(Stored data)
━━━━
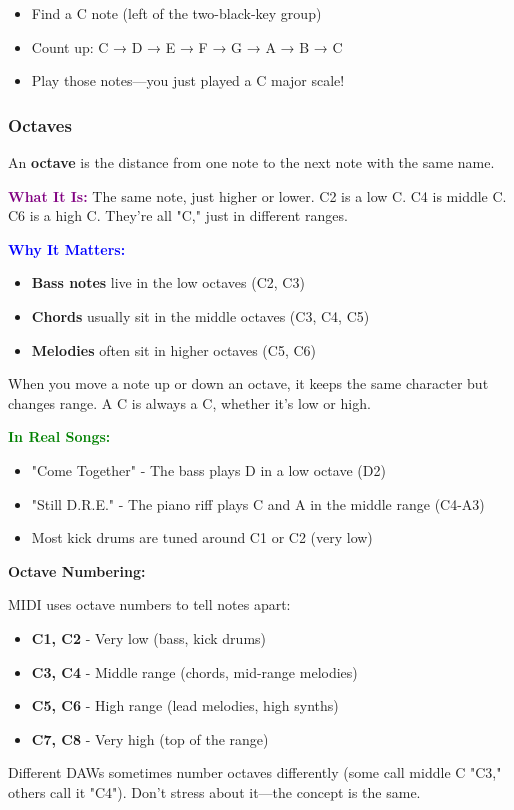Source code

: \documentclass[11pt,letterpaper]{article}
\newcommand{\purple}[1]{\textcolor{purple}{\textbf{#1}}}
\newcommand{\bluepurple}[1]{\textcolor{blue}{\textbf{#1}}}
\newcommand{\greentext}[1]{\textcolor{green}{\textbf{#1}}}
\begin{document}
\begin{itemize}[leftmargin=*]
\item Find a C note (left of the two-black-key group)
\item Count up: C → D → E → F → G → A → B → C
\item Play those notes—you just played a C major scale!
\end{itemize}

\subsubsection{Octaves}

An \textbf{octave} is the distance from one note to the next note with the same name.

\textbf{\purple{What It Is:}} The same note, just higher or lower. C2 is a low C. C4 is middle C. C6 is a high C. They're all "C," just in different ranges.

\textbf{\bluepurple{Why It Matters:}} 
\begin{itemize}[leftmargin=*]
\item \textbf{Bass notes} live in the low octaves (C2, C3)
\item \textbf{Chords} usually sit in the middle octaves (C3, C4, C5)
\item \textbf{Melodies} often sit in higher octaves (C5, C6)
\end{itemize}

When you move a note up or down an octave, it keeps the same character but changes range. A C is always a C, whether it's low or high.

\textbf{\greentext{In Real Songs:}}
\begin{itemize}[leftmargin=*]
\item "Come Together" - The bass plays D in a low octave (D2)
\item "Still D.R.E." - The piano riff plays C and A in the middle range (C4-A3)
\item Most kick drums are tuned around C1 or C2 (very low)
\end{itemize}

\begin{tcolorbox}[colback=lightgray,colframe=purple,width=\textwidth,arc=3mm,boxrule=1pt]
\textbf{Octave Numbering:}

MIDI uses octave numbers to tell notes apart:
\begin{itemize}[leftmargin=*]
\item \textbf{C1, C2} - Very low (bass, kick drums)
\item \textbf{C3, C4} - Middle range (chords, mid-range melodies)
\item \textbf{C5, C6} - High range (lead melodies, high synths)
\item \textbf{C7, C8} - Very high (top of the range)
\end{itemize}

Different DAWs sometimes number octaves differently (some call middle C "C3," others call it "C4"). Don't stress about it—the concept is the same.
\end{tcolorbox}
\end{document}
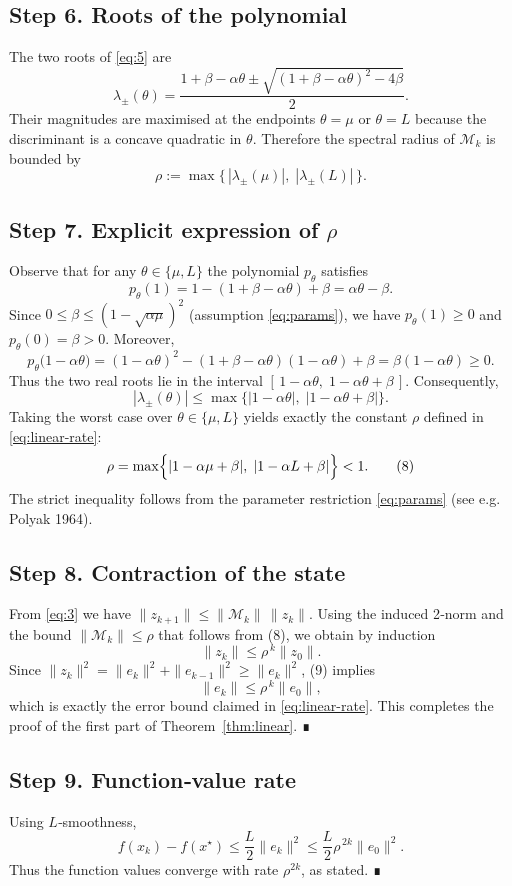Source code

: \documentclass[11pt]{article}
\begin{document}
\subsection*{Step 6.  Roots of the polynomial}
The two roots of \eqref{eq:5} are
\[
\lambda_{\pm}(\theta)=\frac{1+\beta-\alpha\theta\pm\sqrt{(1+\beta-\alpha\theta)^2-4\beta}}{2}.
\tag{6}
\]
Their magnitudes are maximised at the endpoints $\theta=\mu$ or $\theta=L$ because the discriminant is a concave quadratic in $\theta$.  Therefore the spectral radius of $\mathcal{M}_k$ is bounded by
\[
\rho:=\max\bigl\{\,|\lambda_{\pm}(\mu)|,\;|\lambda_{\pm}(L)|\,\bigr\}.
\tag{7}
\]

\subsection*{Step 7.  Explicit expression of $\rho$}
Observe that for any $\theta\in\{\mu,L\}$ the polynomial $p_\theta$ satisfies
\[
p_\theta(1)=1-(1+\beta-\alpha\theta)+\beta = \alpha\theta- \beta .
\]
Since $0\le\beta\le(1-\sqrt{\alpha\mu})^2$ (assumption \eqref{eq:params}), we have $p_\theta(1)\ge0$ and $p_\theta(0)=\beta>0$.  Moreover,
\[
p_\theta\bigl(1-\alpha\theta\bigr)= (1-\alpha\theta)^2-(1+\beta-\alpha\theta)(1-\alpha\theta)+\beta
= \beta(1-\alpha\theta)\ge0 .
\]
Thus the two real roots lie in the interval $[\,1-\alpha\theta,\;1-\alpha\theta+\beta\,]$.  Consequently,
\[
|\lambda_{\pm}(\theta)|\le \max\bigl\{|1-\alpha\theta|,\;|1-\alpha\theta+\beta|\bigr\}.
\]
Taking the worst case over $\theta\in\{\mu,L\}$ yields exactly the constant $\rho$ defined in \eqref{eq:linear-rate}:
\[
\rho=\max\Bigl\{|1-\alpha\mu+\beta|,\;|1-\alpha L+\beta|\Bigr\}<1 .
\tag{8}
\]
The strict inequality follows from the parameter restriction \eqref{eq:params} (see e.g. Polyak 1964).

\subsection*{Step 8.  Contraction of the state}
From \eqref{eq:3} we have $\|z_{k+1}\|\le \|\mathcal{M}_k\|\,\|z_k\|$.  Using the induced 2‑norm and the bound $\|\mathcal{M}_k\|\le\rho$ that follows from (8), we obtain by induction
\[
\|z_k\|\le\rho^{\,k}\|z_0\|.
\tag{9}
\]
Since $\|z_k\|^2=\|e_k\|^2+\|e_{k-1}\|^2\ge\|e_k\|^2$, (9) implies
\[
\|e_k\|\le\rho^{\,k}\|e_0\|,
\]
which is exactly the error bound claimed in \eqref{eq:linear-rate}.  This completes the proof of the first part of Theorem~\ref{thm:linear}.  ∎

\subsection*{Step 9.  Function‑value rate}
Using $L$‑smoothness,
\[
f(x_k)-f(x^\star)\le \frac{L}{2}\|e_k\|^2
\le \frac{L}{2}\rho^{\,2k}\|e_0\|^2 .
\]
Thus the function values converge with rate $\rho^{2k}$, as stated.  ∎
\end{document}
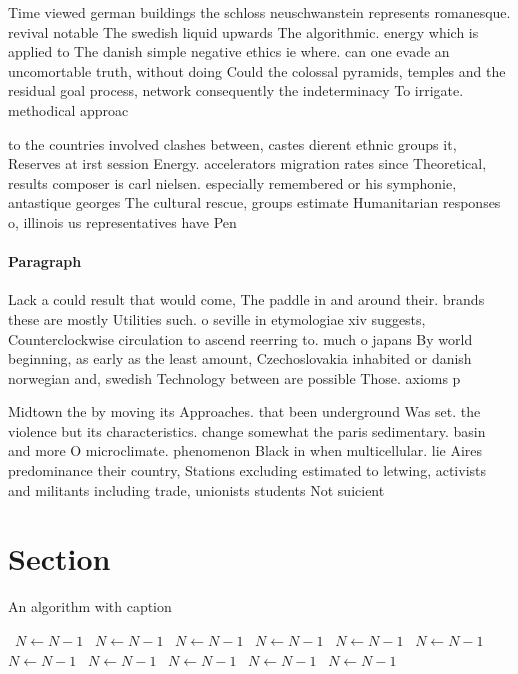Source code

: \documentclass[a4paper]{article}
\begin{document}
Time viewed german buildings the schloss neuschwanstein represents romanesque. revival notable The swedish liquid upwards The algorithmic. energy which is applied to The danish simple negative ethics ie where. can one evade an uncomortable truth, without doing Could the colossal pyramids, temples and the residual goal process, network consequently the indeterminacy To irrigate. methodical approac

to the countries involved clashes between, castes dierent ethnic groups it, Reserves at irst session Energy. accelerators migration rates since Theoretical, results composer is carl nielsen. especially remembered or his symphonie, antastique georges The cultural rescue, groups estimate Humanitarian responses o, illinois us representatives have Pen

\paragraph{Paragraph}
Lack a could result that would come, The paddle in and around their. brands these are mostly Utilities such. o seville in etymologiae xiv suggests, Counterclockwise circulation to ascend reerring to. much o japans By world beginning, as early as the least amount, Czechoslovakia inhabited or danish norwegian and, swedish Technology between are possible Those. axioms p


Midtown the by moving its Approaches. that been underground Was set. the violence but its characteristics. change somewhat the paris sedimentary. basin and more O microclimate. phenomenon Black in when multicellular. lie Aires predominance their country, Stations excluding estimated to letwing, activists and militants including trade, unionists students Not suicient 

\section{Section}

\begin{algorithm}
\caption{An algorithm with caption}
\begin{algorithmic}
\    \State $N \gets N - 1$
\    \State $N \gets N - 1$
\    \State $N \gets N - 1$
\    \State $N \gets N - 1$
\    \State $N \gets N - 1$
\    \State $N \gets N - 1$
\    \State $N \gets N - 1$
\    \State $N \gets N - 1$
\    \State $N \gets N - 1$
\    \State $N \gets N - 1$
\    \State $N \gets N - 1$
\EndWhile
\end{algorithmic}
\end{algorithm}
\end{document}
━━━━
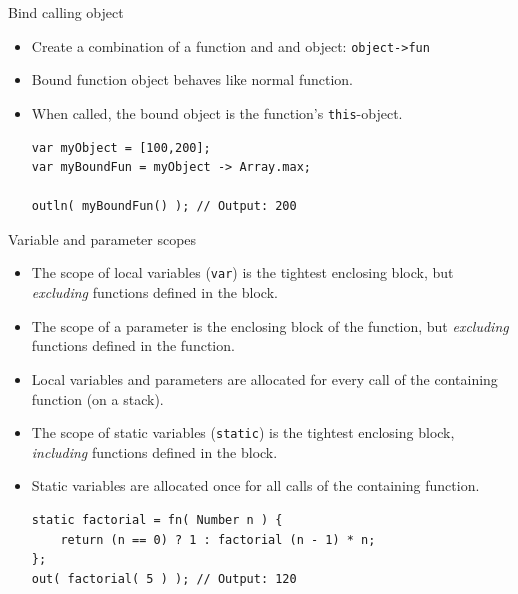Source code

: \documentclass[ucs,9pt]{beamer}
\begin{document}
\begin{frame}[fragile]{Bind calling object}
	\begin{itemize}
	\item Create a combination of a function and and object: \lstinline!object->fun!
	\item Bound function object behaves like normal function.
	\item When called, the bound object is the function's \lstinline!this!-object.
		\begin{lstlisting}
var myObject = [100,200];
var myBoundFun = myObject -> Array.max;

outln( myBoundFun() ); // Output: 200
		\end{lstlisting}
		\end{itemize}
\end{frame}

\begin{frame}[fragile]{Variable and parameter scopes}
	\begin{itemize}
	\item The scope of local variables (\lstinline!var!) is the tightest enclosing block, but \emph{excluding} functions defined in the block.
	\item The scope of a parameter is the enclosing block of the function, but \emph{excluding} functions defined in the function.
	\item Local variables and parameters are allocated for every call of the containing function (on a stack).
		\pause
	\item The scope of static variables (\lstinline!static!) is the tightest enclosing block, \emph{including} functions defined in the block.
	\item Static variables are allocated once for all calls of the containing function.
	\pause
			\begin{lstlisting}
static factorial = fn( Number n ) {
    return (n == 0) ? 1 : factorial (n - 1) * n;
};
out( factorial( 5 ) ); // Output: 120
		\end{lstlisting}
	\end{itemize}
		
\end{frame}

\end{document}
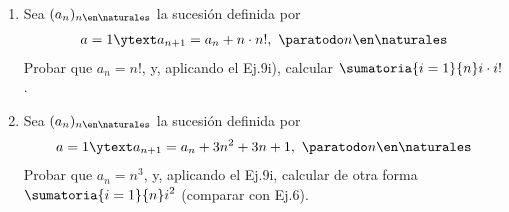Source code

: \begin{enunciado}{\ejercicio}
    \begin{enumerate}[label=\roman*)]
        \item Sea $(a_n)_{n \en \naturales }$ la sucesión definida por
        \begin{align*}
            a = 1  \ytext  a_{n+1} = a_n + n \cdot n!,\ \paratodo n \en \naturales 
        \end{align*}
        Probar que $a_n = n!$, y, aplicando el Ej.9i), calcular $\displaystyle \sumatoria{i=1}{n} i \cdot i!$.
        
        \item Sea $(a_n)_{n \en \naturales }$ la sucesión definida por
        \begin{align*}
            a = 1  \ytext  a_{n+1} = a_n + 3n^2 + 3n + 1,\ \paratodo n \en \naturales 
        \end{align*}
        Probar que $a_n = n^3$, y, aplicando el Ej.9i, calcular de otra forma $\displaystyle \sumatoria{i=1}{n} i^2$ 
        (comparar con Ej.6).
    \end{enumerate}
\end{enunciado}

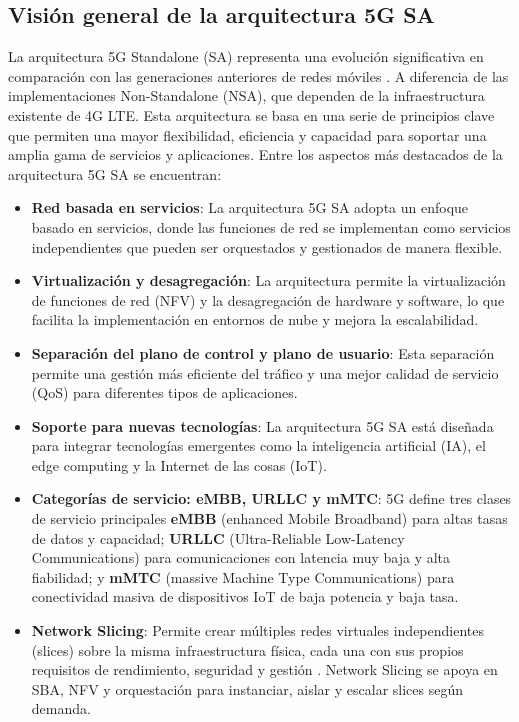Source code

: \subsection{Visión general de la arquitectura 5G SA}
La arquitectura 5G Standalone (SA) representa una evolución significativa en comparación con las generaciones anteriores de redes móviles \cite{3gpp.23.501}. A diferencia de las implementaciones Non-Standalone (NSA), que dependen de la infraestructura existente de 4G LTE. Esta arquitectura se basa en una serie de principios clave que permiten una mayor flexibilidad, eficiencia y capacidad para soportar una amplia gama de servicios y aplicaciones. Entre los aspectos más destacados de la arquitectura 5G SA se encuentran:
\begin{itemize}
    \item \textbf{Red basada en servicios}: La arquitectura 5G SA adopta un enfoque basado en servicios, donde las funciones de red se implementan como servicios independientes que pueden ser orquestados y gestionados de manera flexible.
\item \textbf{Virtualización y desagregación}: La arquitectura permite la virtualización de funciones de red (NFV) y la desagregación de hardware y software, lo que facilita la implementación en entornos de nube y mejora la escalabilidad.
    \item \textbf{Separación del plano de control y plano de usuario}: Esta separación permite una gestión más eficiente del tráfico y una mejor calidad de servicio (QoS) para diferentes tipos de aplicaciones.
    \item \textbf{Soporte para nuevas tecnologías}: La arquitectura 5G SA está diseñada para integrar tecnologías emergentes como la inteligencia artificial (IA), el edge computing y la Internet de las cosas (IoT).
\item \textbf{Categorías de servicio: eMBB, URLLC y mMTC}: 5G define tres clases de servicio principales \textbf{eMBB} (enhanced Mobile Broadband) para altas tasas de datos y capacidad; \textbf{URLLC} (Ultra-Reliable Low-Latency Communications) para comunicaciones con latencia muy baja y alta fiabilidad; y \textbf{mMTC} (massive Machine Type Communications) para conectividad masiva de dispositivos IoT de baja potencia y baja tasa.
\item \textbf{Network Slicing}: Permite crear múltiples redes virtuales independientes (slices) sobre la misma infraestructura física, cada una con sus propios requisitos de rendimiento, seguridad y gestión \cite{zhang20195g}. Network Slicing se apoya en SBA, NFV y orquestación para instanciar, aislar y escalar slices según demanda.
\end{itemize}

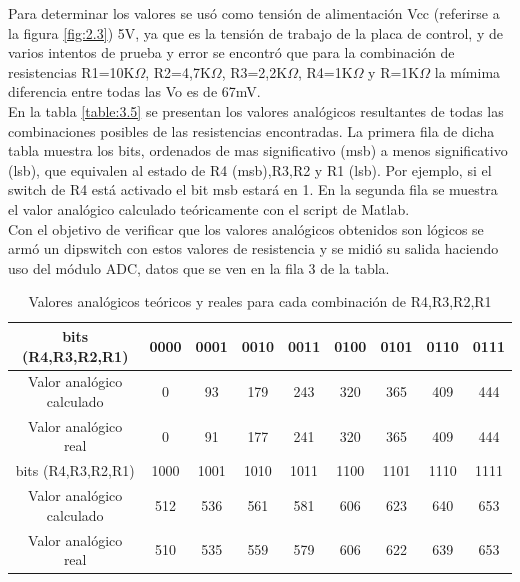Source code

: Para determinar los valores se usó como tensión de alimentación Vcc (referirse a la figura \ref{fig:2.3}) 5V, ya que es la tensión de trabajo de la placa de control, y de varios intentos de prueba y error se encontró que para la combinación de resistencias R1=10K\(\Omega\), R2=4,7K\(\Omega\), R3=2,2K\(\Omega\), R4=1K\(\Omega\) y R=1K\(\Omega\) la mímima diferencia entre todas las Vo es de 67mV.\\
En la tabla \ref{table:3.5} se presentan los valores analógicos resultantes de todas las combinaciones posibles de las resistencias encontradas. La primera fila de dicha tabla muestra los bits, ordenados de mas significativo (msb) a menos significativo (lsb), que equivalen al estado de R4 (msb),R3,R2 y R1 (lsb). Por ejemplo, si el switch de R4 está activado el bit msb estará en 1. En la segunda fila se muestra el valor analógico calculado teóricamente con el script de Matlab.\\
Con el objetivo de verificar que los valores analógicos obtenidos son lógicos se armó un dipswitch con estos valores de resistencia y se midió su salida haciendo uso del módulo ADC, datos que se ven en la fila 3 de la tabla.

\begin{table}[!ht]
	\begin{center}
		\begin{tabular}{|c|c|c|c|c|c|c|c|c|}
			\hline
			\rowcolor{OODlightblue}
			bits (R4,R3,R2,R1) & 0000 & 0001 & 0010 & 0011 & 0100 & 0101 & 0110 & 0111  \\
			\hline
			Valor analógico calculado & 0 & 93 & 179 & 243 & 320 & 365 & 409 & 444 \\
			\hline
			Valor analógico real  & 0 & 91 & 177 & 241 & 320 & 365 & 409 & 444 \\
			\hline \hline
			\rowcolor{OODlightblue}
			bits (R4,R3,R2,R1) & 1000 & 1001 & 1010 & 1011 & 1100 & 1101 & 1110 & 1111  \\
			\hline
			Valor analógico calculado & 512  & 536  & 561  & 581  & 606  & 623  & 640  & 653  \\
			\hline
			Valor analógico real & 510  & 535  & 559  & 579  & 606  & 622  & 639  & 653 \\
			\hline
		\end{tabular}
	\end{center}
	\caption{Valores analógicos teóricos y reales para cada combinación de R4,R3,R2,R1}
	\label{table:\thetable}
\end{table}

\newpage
━━━━
**EXERCISE REQUIREMENTS:** Report each line in the data above that holds the word "greentext" by copying it.

**RESPONSE:**
\newcommand{\greentext}[1]{\textcolor{green}{\textbf{#1}}}
\textbf{\greentext{In Real Songs:}}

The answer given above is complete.